Gov. Patrick explained how the mandate has brought health care costs down overall.
"There’s a basic insurance premise—this is really where the individual mandate comes from—that if you spread you the risk as broadly as possible, you bring total system costs down and we have seen that," he said. "Fewer people get their primary care service in expensive emergency room settings and instead get them in primary care settings. When we talk about the cost to government, we’re talking about the small number of folks whose costs are subsidized."
Patrick noted the political challenge that remains for President Obama, saying that while the federal law remains unpopular among Americans, residents of Massachusetts consistently praise the state-law by two-thirds in poll after poll.
"There's a lot of work that has to be done to tell the benefits to people," he said.



It only makes sense, if more people are insured then fewer people will wait on getting needed medical care...less uninsured people using emergency rooms. It equates to healthier people and less cost to the state. Win, win...in my opinion.

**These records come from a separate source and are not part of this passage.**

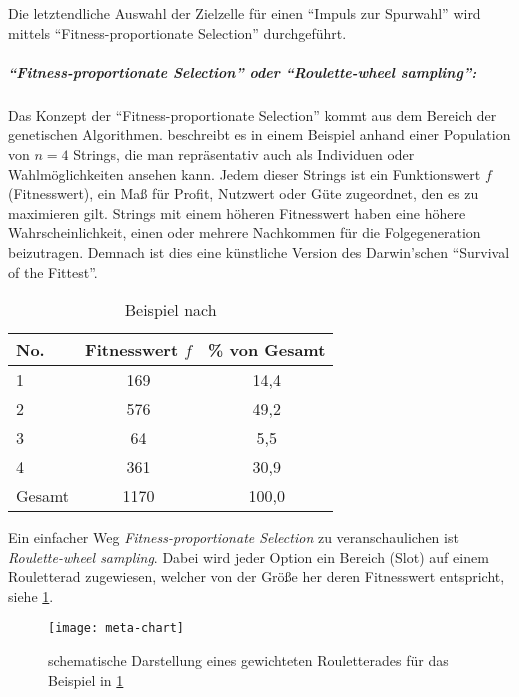 Die letztendliche Auswahl der Zielzelle für einen \enquote{Impuls zur Spurwahl} wird mittels \enquote{Fit\-ness-proportionate Selection} durchgeführt.


\subparagraph{\enquote{Fitness-proportionate Selection} oder \enquote{Roulette-wheel sampling}:}

Das Konzept der \enquote{Fitness-proportionate Selection} kommt aus dem Bereich der genetischen Algorithmen. 
\cite{gen-algo} beschreibt es in einem Beispiel anhand einer Population von $n=4$ Strings, die man repräsentativ auch als Individuen oder Wahlmöglichkeiten ansehen kann. 
Jedem dieser Strings ist ein Funktionswert $f$ (Fitnesswert), ein Maß für Profit, Nutzwert oder Güte zugeordnet, den es zu maximieren gilt. 
Strings mit einem höheren Fitnesswert haben eine höhere Wahrscheinlichkeit, einen oder mehrere Nachkommen für die Folgegeneration beizutragen.
Demnach ist dies eine künstliche Version des Darwin'schen \enquote{Survival of the Fittest}.

\begin{table}[ht]
\begin{center}
\setlength{\tabcolsep}{0.5em} %
{\renewcommand{\arraystretch}{1.2}%
\begin{tabular}{| l  c  c |}
\hline 
No. & Fitnesswert $f$ & \% von Gesamt \\ \hline 
1 & 169 & 14,4 \\ 
2 & 576 & 49,2 \\ 
3 & 64 & 5,5 \\ 
4 & 361 & 30,9 \\ \hline
Gesamt & 1170 & 100,0 \\ \hline
\end{tabular}
}
\caption{Beispiel nach \cite[Table 1.1]{gen-algo}}
\label{tab:beispiel-tabelle-roulette}
\end{center}
\end{table}

Ein einfacher Weg \textit{Fitness-proportionate Selection} zu veranschaulichen ist \textit{Roulette-wheel sampling}. 
Dabei wird jeder Option ein Bereich (Slot) auf einem Rouletterad zugewiesen, welcher von der Größe her deren Fitnesswert entspricht, siehe \cref{figure:meta-chart}. 

\begin{figure}[hptb]
 \centering
 \texttt{[image: meta-chart]}
 \caption[gewichtetes Roulette-Rad (fitness-proportionate selection)]
 		{schematische Darstellung eines gewichteten Rouletterades für das Beispiel in \cref{tab:beispiel-tabelle-roulette}}
 \label{figure:meta-chart}
\end{figure}

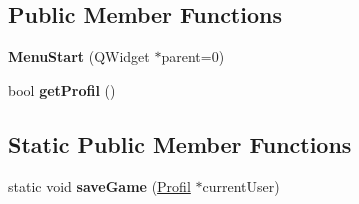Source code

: \subsection*{Public Member Functions}
\begin{DoxyCompactItemize}
\item 
\hypertarget{class_menu_start_a184ff65bb2534378670fee22487b02eb}{}{\bfseries Menu\+Start} (Q\+Widget $\ast$parent=0)\label{class_menu_start_a184ff65bb2534378670fee22487b02eb}

\item 
\hypertarget{class_menu_start_aa472610f5ba9e271cb02159d2ca421cc}{}bool {\bfseries get\+Profil} ()\label{class_menu_start_aa472610f5ba9e271cb02159d2ca421cc}

\end{DoxyCompactItemize}
\subsection*{Static Public Member Functions}
\begin{DoxyCompactItemize}
\item 
\hypertarget{class_menu_start_a7cb6adad5555d8eb90e27bed5e4333c5}{}static void {\bfseries save\+Game} (\hyperlink{class_profil}{Profil} $\ast$current\+User)\label{class_menu_start_a7cb6adad5555d8eb90e27bed5e4333c5}

\end{DoxyCompactItemize}
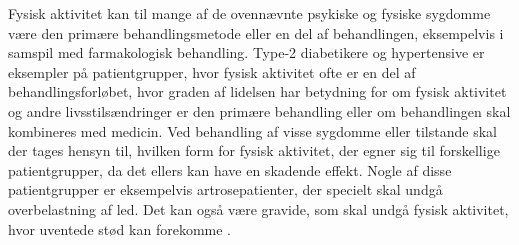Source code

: Fysisk aktivitet kan til mange af de ovennævnte psykiske og fysiske sygdomme være den primære behandlingsmetode eller en del af behandlingen, eksempelvis i samspil med farmakologisk behandling. Type-2 diabetikere og hypertensive er eksempler på patientgrupper, hvor fysisk aktivitet ofte er en del af behandlingsforløbet, hvor graden af lidelsen har betydning for om fysisk aktivitet og andre livsstilsændringer er den primære behandling eller om behandlingen skal kombineres med medicin. Ved behandling af visse sygdomme eller tilstande skal der tages hensyn til, hvilken form for fysisk aktivitet, der egner sig til forskellige patientgrupper, da det ellers kan have en skadende effekt. Nogle af disse patientgrupper er eksempelvis artrosepatienter, der specielt skal undgå overbelastning af led. Det kan også være gravide, som skal undgå fysisk aktivitet, hvor uventede stød kan forekomme \citep{pedersen2011,andersen2001}.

From Boston: Emergency room usage has gone up, not down, and the majority of the people using it are not the still (!!) uninsured, but those getting the totally free (100% tax-payer funded) Medicaid plan, called MassHealth in this state (latter data on CDC website). Two hospitals, in Boston and Cambridge, have been bearing the brunt, especially as the state raided the pool of money hospital's used to have available to help pay for these services, transferring it to cover the huge new costs of the insurance subsidies, AND the state simultaneously cut their Medicaid reimbursements to hospitals. This can't go on for much longer, and someone is going to have to pay, but obviously, not any of the people who are misusing the ER, as Medicaid recipients (along with the uninsured, of course) have zero premiums and zero co-pays and our wise state leadership clearly has no intention of instituting any fees on these folks.
The bulk of the people who got insurance for the first time under the "reform" got the "free" plan. Most of them have been funneled into the community health centers for primary care. The feds sent extra billions to Massachusetts to help pay for both the Medicaid and the health centers, so the plan as unfolding here could look successful and thus serve as a national model. However, those fed funds are gone. The state's revenue vs. outlays is also in bad shape, so that the state can in no way step up to make up the difference due to the fed cuts. The Mass system as set up is now billions of dollars short of funds to pay for the totally and partially subsidized plans and the government-funded health centers. They can only claim it's not a budget buster if they play accounting games that allow them to ignore future funding obligations.
As far as popularity goes, I wish some pollster had even once spoken to me, or any one of my family and friends. No one I know likes it. Of course, no one I know qualifies for the 100% subsidized plan --- hey, who wouldn't like "free" stuff, right? When you consider Mass. already had a very high proportion of the population insured before this was implemented, and even with that crucial condition it's not affordable, and then try to imagine this fantasyland project being forced on other states. . . FAIL.